== Task requirements ==
Provide an exact copy of the lines from the beginning of the records through the line that includes "[ ] We need", and of no others.
[Available data]
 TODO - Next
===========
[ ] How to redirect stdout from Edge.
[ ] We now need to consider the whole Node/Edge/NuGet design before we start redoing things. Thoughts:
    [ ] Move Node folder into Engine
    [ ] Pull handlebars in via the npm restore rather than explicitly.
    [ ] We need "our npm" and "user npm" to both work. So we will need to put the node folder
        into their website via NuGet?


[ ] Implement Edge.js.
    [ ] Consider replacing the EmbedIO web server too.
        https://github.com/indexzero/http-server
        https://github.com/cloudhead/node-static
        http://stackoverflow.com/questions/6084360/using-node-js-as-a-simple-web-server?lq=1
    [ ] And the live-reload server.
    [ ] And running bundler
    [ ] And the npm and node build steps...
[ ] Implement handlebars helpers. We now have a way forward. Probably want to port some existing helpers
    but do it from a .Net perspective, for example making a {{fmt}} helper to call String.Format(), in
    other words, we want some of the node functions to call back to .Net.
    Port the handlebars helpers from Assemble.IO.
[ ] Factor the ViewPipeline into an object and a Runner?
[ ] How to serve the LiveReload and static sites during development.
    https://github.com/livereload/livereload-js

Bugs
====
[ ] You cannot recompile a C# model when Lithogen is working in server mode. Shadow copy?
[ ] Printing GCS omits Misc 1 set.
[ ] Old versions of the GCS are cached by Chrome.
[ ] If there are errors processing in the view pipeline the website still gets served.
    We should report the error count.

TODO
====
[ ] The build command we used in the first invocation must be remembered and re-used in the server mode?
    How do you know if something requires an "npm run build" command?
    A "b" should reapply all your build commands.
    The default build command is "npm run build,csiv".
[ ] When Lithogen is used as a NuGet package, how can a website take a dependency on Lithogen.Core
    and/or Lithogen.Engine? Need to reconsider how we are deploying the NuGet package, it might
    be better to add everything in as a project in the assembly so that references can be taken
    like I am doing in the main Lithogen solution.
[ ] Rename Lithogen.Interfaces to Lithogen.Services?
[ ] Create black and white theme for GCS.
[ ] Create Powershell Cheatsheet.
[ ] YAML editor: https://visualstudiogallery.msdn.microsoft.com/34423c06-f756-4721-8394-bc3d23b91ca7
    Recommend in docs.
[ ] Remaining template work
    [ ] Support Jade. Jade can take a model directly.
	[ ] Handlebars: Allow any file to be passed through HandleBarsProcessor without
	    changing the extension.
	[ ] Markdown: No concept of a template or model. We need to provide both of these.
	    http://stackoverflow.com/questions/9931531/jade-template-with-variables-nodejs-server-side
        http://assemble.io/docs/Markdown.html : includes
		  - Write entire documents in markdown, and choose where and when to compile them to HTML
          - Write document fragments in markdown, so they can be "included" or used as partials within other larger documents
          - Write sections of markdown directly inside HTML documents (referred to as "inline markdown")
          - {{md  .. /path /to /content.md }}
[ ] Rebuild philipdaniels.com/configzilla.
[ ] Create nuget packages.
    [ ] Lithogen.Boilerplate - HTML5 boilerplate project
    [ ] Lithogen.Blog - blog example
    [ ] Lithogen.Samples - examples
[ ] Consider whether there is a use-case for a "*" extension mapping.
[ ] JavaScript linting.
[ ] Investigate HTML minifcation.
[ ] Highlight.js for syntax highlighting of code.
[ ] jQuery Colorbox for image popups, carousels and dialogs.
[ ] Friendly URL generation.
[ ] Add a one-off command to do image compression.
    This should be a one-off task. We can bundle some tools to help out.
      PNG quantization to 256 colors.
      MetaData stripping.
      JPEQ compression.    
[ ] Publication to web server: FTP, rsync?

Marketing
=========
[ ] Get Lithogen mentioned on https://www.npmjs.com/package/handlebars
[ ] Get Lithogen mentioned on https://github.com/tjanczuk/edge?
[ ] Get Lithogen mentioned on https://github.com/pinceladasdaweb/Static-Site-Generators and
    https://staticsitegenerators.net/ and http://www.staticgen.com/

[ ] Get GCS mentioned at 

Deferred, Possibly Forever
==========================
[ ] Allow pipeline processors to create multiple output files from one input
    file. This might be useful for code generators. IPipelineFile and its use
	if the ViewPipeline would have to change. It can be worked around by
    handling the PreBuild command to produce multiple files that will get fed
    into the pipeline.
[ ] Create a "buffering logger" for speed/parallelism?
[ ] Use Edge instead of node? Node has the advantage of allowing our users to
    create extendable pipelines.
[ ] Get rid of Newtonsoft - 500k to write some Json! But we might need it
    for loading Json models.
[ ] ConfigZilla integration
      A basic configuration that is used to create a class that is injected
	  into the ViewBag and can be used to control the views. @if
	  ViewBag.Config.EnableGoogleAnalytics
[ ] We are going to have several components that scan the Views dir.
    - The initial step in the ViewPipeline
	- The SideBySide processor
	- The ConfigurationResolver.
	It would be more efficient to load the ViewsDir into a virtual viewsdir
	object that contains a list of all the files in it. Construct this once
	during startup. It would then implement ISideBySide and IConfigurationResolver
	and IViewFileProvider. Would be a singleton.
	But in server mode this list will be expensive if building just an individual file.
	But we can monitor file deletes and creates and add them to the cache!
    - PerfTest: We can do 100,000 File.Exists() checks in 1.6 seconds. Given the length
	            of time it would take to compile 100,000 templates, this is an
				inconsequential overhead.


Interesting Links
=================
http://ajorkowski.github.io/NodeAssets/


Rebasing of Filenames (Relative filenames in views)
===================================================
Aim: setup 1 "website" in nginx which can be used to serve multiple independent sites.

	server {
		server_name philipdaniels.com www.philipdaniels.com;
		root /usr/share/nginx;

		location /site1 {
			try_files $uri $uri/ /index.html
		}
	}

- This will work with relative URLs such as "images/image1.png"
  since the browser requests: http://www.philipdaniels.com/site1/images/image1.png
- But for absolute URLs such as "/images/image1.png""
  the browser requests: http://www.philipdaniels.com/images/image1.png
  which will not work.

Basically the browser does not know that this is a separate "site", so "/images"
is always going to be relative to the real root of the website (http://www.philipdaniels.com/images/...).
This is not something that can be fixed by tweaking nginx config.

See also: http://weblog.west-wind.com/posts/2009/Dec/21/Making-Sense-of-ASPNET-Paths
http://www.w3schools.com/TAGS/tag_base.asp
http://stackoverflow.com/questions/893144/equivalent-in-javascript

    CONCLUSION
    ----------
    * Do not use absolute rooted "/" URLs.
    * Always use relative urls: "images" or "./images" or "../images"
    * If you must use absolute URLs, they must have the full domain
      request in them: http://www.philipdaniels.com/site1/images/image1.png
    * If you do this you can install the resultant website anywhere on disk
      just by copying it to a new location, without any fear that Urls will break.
[/Available data]
== Exercise response ==
 TODO - Next
===========
[ ] How to redirect stdout from Edge.
[ ] We now need to consider the whole Node/Edge/NuGet design before we start redoing things. Thoughts:
    [ ] Move Node folder into Engine
    [ ] Pull handlebars in via the npm restore rather than explicitly.
    [ ] We need "our npm" and "user npm" to both work. So we will need to put the node folder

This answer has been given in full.